Esta semana “revisioné”, como dicen los cursis, Una pistola en cada mano, una película magnífica de 2012 del cineasta Cesc Gay, ese tipo que retrata como nadie el silencio de los hombres, quizá porque el suyo propio le parezca ensordecedor. Durante el cigarro de después pensé que debería regalársela a mi padre, a mi hermano, a mis amigos y a algunos amores, para que en apenas hora y media viesen pasar por delante de sus ojos una comedia dramática sobre su gestión de los afectos: una calamidad.
Era entrañable, no obstante, y profundamente turbador, cómo las historias de esos ocho hombres del filme -rondaban los cuarenta, estaban perdidos, fumaban, engañaban, acudían a psicólogos, deseaban a destiempo, les nacían cuernos, fanfarroneaban, recogían sus cosas en cajas: lo normal- tenían en común un hilo conductor poderosísimo: la incomunicación.
Ya se podía estar agrietando el viejo imperio, que no había forma de que enseñaran las cartas. De que dijeran “me duele aquí”, o “una vez golpeé a mi mujer”, o “no se me pone dura”, o “siento celos”, o “tengo miedo de las cosas que no se ven”, o “quiero follar contigo sin que se entere nadie”, o “llevo veinte años con mi esposa y no conozco su opinión sobre las alfombras”. Todo sucede mientras ellos callan, disimulan, ocultan parcialmente, despistan, trampean, se avergüenzan y se arrepienten sin hacer mucho ruido -con lo escandalosos que son para otras cosas-. Ríen los hombres, como si la vida fuese fácil, cualquier entuerto lo arreglan con dos chanzas y una buena hostia en el omóplato en forma de saludo.
Todo se aplacará si no se nombra: el silencio es un escondite. Verbalizar la verdad hace que los problemas tomen cuerpo: yo les entiendo.

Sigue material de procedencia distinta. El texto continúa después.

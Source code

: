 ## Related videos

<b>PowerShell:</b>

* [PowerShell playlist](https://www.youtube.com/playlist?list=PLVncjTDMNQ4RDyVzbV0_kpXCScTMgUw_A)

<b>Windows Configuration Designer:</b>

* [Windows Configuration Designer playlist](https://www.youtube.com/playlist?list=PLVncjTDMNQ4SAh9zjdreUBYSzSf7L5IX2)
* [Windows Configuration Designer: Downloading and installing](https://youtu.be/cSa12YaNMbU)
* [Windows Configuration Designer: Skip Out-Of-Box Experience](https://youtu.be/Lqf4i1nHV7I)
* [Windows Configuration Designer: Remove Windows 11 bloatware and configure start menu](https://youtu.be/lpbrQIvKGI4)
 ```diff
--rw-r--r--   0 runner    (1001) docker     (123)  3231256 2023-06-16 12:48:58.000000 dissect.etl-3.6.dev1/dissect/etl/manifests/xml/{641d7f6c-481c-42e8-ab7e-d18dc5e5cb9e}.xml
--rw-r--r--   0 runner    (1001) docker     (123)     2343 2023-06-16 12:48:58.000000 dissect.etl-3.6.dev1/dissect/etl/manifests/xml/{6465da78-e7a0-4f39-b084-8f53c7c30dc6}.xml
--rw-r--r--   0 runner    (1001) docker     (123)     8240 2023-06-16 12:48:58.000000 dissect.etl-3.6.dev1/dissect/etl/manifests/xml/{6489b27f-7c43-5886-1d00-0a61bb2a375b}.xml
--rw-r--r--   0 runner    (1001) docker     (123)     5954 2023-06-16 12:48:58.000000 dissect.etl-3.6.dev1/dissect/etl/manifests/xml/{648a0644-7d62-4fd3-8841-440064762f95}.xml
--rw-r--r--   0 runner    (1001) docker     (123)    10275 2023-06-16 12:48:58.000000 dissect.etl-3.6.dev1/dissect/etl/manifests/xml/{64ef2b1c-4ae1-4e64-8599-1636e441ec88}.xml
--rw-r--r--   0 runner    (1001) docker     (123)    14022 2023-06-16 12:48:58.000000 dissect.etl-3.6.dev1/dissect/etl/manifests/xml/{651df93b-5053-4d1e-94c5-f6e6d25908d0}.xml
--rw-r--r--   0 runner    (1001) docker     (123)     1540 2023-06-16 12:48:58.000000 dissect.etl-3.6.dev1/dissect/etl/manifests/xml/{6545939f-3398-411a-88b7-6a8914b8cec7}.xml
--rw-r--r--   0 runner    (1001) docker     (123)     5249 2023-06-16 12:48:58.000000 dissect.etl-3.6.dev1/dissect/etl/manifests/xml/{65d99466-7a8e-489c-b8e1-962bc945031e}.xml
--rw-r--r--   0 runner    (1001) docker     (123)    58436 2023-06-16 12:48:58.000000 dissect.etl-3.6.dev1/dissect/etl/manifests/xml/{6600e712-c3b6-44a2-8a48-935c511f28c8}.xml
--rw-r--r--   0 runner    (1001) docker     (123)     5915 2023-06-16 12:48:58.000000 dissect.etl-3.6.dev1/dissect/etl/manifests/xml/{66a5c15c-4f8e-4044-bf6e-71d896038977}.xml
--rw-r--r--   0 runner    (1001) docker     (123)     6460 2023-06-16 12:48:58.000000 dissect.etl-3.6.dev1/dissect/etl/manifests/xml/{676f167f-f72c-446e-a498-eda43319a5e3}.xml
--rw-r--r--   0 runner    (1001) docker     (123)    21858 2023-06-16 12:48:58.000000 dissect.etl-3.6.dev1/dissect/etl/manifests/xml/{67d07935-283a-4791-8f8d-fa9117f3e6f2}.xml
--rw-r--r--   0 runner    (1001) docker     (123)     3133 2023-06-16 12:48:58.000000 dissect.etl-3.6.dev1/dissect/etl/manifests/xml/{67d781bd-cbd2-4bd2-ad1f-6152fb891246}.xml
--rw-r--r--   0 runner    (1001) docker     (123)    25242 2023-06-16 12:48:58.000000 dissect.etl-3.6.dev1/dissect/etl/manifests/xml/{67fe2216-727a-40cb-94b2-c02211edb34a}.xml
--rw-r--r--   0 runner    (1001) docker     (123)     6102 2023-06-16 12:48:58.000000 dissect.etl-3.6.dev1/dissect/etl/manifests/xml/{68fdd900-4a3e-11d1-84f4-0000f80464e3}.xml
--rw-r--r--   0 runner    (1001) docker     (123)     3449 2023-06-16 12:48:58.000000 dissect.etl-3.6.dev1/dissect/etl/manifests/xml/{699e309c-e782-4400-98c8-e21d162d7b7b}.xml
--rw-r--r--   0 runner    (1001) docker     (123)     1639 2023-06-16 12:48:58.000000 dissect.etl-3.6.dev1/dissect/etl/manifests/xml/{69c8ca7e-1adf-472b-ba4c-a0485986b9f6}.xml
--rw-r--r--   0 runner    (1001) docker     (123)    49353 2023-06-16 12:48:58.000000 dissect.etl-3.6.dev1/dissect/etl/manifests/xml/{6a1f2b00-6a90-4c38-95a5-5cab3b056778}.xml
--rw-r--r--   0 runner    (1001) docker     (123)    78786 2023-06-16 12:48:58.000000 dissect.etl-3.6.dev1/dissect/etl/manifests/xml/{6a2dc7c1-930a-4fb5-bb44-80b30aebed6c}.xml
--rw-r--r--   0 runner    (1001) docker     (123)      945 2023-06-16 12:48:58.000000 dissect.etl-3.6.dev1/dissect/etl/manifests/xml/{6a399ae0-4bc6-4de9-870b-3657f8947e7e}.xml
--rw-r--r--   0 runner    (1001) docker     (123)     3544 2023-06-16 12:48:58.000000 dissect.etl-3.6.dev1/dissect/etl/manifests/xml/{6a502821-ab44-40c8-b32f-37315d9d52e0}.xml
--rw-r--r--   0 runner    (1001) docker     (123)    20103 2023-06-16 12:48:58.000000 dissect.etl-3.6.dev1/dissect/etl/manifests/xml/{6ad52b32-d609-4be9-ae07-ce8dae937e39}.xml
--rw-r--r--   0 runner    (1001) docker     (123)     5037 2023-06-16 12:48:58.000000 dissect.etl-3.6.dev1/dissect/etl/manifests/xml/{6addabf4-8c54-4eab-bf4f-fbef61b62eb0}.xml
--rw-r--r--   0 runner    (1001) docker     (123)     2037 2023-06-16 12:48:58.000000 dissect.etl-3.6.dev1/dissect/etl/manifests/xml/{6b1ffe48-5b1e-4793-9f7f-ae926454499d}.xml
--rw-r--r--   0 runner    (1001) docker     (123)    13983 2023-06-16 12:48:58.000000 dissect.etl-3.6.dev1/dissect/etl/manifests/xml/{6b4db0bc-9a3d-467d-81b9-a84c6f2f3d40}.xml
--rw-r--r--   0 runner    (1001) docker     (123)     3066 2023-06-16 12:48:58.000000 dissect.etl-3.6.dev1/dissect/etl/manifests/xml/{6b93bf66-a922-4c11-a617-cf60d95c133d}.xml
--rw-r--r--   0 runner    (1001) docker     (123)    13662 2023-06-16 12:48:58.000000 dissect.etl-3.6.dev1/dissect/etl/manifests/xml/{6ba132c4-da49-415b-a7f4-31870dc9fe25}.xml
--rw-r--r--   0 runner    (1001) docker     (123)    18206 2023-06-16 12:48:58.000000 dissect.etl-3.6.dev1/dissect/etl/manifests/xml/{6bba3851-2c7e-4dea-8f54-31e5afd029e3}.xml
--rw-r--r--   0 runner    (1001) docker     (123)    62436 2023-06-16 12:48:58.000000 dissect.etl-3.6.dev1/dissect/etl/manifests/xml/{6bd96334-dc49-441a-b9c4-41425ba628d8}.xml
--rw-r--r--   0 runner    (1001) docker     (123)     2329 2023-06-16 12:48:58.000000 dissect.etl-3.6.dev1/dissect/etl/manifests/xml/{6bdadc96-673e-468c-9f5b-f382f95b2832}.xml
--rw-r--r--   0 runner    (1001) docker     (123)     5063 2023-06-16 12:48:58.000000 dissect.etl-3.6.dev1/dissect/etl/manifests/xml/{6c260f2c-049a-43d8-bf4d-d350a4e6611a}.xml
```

Me recuerda a cuando mi amiga M., meses después de dejarlo con su novio de cinco años -sin haber llegado jamás a aclarar el porqué de este bache o el de aquel tumulto interior-, se encontró de pura potra, navegando por internet, un Wordpress en el que el tolai exorcizaba todos sus males: ya manda cojones que tengas que encontrarte en la red tu relación como nunca te la han contado.
Pero lo auténticamente terrorífico no es ya que no aborden sus moviditas sentimentales con sus parejas, sino que ni siquiera se conozcan bien entre ellos. Los hombres se revelan sus vainas con brocha gorda, quitándole hierro a los asuntos, sin exponerse del todo, sin reconocerse vulnerables, sin desvestirse en el detalle, que es donde dicen que vive el diablo: les admiro, en el fondo, no sé cómo aguantan sin supurar el veneno, sin sacarse el corazón arterioso y dejarlo muerto al lado de un pacharán y un cenicero, sin llorar a moco tendido en una terraza por algún dramita del primer mundo. Luego se preguntarán por qué están tan irascibles, por qué siempre al borde de la crisis definitiva, por qué sólo resucitan cuando eyaculan. Ya se lo digo yo: porque no hablan.
No es culpa suya, no del todo: vienen aleccionados, los pobres, desde el lejano parvulario. Mientras nosotras hemos sido educadas en -el también terrible, pero de otra manera- sobreanálisis del amor, ellos pasan de puntillas verbalmente por sus enchochamientos, por sus frustraciones sexuales, por sus hastíos conyugales y por sus previsibles divorcios.
Eso sí, les queda un as maravilloso que es aún un descubrimiento moderno: las amigas mujeres. Quizá el mejor invento del siglo XX para ellos, después de la píldora. Quizá el gran vaso comunicante del feminismo actual. Con nosotras hablan, con sus colegas tergiversan. Con nosotras se abren, con ellos compiten. Aquí encuentran a las hembras empáticas y confidentes que no forman parte de sus problemas, sino que les ayudan a masticarlos. Como diría la fabulosa Candela Peña en Una pistola en cada mano: “A mí no tienes por qué mentirme: no soy tu mujer”.